Green Peas to adorn Himachal’s cold deserts

Agricultural experts told IANS that fearing that the Covid-19 lockdown would hamper marketing of their cash crops the farmers last year went for cultivating the black peas in the sole cultivation season that is less than five months from May.

“Last year a majority of farmers were uncertain about the marketing of the produce amid the countrywide lockdowns. So they preferred the cultivation of the black peas owing to its longer shelf life,” the state Agriculture Department’s Block Technology Manager Sujata Negi, who is based in Kaza, told IANS over phone.

“Since the black pea is used largely for personal consumption, they still have enough stock. Secondly, this year inter-state movement is allowed amid the Covid-induced lockdowns, the farmers are confident that they could easily market the produce in the neighbouring states of Punjab, Haryana and Delhi, where it commands good profit,” she said.

The major markets are in Punjab, Haryana and Delhi, with Solan town in Himachal Pradesh being a major hub for vegetable trade.

Nearly 1,500 farmers in the Spiti Valley, with a population of 12,000, are doing one hundred per cent natural farming with no use of chemicals. They have also been growing other vegetable crops like cabbage, cauliflower and barley.

“This season the farmers’ focus is more on cultivating the green peas for more revenue earning and it suits the agro-climatic conditions too,” Negi added.

Spiti Valley, the paradise that straddles both India and Tibet comprising over two dozen small and scattered villages, remains cut off owing to heavy snow accumulation for at least six months a year.

It reopens once the snow starts thawing after mid-April.

Experts say this time the sowing of vegetables is late owing to an extended winter.

“We have just finished the sowing of peas. The crop will be ready for harvesting in late August or early September. Since the shelf life of the green peas is at least 10 days, they can be easily transported to Chandigarh and Delhi for marketing,” said farmer Tashi Bodh, who is settled on the outskirts of Kaza, some 320 km from the state capital.

According to him, the area is known for producing disease-free high variety peas grown in natural conditions.

“Our peas command a good market in the plains in September when the crop is not coming from elsewhere. At that time the returns are more than double,” another grower Sonam Dolkar added.

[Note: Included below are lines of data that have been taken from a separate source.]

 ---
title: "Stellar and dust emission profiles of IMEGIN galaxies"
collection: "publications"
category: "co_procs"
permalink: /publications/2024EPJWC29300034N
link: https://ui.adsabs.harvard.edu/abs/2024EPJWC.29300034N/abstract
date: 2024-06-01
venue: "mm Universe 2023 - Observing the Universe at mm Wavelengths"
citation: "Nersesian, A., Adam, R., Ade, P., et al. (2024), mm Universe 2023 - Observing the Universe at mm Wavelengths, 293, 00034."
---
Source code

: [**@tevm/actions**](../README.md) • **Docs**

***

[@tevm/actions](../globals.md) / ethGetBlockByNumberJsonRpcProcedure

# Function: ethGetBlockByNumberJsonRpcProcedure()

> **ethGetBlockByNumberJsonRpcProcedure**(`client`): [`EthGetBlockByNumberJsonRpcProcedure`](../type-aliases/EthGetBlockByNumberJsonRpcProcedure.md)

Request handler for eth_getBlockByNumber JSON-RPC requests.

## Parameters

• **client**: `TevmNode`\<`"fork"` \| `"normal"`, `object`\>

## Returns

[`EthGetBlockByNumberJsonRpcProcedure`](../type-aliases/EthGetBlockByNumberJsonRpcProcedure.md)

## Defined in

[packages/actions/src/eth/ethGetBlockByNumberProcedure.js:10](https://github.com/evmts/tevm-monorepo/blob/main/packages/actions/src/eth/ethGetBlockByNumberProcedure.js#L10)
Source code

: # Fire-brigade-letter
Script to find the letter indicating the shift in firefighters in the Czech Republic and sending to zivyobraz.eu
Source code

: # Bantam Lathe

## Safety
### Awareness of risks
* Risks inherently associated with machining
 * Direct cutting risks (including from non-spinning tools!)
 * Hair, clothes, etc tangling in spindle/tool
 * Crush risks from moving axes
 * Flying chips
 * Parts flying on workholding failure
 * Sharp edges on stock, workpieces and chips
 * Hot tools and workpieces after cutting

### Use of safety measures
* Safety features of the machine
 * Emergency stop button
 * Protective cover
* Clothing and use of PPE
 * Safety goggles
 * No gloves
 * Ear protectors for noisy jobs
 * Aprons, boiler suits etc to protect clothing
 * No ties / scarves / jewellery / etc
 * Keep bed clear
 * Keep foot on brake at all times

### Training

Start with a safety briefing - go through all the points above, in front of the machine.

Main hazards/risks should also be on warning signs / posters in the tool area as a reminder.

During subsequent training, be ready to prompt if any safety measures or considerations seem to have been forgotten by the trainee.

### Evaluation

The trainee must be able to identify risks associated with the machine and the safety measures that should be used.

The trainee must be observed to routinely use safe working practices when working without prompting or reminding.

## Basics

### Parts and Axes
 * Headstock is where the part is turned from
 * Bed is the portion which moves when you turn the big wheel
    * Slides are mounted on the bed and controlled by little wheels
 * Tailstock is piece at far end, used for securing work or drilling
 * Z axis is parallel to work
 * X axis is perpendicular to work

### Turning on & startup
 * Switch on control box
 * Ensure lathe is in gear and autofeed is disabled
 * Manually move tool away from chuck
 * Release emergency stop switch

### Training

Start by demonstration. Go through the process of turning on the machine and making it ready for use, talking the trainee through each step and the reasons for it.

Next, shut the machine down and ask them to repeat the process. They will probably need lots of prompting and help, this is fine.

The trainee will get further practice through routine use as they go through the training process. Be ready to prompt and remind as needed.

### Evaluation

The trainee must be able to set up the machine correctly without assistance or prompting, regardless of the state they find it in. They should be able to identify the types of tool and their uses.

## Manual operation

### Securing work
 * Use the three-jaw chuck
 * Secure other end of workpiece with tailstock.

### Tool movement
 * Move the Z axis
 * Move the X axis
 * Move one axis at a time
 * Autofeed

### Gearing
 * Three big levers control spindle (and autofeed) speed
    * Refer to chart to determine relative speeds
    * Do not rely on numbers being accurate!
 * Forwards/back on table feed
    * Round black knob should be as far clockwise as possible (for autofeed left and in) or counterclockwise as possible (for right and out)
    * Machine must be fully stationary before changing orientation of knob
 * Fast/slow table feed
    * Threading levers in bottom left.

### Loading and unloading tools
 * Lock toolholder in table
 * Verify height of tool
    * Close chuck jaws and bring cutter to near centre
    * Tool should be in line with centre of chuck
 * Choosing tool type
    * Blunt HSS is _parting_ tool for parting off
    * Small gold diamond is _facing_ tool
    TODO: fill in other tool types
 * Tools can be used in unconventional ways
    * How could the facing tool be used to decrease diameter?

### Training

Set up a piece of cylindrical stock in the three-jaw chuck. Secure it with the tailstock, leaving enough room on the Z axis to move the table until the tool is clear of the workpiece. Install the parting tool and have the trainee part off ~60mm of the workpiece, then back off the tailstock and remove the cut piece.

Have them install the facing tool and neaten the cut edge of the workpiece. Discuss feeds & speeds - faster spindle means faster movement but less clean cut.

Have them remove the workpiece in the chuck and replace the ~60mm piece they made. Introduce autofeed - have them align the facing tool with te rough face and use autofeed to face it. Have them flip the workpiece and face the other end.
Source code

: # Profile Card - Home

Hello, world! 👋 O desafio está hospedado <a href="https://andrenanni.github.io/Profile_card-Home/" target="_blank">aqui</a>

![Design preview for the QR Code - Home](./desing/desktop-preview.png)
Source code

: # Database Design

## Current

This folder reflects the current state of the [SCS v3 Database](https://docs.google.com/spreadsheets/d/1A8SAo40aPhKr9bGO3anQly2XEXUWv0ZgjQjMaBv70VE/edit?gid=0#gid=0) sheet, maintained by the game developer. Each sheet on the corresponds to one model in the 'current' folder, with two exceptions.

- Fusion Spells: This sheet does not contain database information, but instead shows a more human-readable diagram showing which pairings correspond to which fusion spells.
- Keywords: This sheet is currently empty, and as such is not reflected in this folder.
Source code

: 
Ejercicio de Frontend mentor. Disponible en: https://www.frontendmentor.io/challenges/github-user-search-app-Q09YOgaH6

The cash crops at an altitude ranging between 3,000 metres and 4,000 metres that receives negligible rainfall are grown in summer and cultivated in August-September.

The farming is largely based on the snow-fed ‘kul’ irrigation system — channels to carry water from the glacier to the fields.

Block Technology Manager Negi said most of the farmers adopt zero-budget natural farming, a chemical-free method. They normally go for multi-cropping in the total cultivation area of 1,230 hectares.

Cultivation of exotic vegetables in poly-houses is also coming up in a big way.